An X-ray laser so bright and fast that it puts a paparazzi zoom lens to shame has allowed researchers to snap pictures of celebrity molecules that typically avoid scientists’ prying eyes. The method should prove widely useful for investigating the structure and activity of drugs, molecules for fuels and other materials.
Scientists have now used the new technique, 10 years in the making, to image an important photosynthesis protein and a virus. And the method should eventually allow researchers to make movies of molecules interacting with each other. As the infrastructure of the cellular world, proteins are of particular interest; witnessing them in action could shed light on processes from brain-cell activity to photosynthesis.
“This will be extremely interesting in just about all biological systems,” says physicist Henry Chapman of the Center for Free-Electron Laser Science in Hamburg. Chapman is a member of the two international teams who report the technique’s success February 2 in separate Nature papers. “After all, the reason we want to obtain high-resolution 3-D images of proteins is to work out how they work and what they do.”
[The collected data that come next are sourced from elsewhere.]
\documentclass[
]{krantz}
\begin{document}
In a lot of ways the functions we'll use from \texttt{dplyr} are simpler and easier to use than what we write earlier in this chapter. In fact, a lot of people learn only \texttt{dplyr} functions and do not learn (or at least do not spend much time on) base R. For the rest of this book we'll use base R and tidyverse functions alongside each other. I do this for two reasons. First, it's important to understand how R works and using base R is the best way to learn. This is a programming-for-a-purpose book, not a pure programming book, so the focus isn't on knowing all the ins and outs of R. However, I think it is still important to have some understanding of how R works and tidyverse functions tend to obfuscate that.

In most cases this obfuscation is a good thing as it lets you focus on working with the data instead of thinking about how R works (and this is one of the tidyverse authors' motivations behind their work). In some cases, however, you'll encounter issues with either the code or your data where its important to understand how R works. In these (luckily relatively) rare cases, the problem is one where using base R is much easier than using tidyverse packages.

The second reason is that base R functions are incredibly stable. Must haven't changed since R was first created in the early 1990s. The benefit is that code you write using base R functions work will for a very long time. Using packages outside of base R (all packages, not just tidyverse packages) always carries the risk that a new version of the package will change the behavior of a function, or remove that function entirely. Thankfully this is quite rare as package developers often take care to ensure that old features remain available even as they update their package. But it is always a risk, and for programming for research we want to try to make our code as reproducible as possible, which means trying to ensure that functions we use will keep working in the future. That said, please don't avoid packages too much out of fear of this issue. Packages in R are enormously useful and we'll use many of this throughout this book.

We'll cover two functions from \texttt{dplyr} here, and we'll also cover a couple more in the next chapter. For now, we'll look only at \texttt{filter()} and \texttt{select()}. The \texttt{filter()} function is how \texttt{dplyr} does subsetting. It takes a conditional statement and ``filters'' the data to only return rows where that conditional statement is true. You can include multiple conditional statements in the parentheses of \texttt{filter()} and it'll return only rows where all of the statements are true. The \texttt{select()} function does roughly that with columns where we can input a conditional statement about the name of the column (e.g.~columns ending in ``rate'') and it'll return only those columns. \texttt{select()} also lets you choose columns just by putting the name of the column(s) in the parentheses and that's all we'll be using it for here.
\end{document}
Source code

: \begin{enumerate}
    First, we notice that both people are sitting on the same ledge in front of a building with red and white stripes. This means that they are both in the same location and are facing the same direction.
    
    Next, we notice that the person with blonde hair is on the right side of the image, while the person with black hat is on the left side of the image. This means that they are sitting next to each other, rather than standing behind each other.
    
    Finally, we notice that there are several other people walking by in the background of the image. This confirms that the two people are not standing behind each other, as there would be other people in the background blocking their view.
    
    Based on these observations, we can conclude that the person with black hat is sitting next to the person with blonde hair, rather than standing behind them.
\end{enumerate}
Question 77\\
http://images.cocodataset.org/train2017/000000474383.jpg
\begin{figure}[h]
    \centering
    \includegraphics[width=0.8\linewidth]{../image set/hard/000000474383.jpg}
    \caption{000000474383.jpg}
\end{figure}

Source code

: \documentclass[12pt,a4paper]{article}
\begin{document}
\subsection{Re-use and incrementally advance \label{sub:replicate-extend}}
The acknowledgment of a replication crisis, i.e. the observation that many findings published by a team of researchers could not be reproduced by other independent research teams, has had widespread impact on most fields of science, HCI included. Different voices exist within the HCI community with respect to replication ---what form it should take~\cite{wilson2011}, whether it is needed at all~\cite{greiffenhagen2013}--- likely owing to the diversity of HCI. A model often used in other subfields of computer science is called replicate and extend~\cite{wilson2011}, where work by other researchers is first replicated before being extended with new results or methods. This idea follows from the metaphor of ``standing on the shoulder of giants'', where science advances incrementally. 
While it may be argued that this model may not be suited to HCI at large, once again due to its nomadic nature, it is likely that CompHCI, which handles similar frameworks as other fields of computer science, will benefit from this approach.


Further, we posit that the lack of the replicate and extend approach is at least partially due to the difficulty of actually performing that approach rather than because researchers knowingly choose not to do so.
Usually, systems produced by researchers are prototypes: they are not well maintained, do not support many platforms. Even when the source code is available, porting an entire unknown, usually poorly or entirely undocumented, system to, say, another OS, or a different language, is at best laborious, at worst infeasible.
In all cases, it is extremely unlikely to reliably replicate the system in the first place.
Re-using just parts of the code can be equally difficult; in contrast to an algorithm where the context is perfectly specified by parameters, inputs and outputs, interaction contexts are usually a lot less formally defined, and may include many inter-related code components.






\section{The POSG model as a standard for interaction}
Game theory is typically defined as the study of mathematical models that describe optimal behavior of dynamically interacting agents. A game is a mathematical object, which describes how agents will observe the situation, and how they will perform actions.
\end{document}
Scientists already use X-rays to image proteins; by collecting the diffraction patterns made when an X-ray strikes a molecule, researchers can piece together its three-dimensional structure. But current techniques require hefty, pure molecules that must be laboriously isolated and crystallized before they can be looked at. Other methods, such as electron microscopy, require extensive prep work such as freezing the sample, and then researchers can look only at slices.
But the X-ray laser used in the new work is so much brighter and faster than its predecessors that researchers don’t need to grow their molecule of interest into a big, sturdy crystal. Eventually, researchers hope, the technique may reveal molecules interacting in their native habitat.
“The biggest problem has been membrane-bound proteins — they are very hard to get a detailed view of,” says biophysicist Sebastian Doniach of Stanford University, who was not involved in the research. “But these are the proteins that are really important for understanding how things enter the cell, how cells such as nerves signal, how drugs interact with a target cell.”
The new method uses the Linac Coherent Light Source, which came online in 2009 at the SLAC National Accelerator Laboratory in Menlo Park, Calif. This free-electron laser produces pulses of what are called hard X-rays that are a billion times brighter than the synchrotron X-rays used in traditional protein crystallography. The laser light’s wavelength is close to the width of an atom, allowing resolution on an atomic scale. And the laser’s pulses are so short that it can capture images with a “shutter speed” on the femtosecond scale, quicker than a trillionth of a second.
By feeding a continuous stream of molecules or another microscopic sample into the X-ray beam, scientists can take snapshot after snapshot, capturing meaningful structural information moments before each particle explodes into oblivion.
“The molecule in the beam doesn’t know what hit it,” says Chapman. “It just disappears in a flash of light.”
Measurements suggest that the samples, be they proteins or virus particles, get hotter than the surface of the sun. The X-rays tear electrons from a sample, which becomes plasma before blowing up in a blaze of glory. But not before a diffraction pattern is captured that reveals how the X-rays scattered off the sample. Combining millions of these snapshots allows reconstruction of the sample’s structure.
In one round of experiments, researchers used a specialized water jet to shoot a stream of tiny crystals of photosystem I, a protein important in photosynthesis, into the X-ray beam. Researchers also shot a stream of aerosolized virus particles to the X-ray beam and successfully created an image of the beastie. Both the protein and the virus had been imaged previously by older techniques, allowing researchers to confirm the resulting structures.
The possibility of “diffraction before destruction” was presented 10 years ago in a Nature paper coauthored by Janos Hajdu of Uppsala University in Sweden. The demonstration of what was once just calculations on a page is thrilling, says Hajdu, a coauthor on both new papers.
“My dream is to see a cell at near-atomic resolution before I die,” Hadju says. “How is this protein folding? What is this repressor doing on this gene? Why is this channel open? Those are things I want to know.”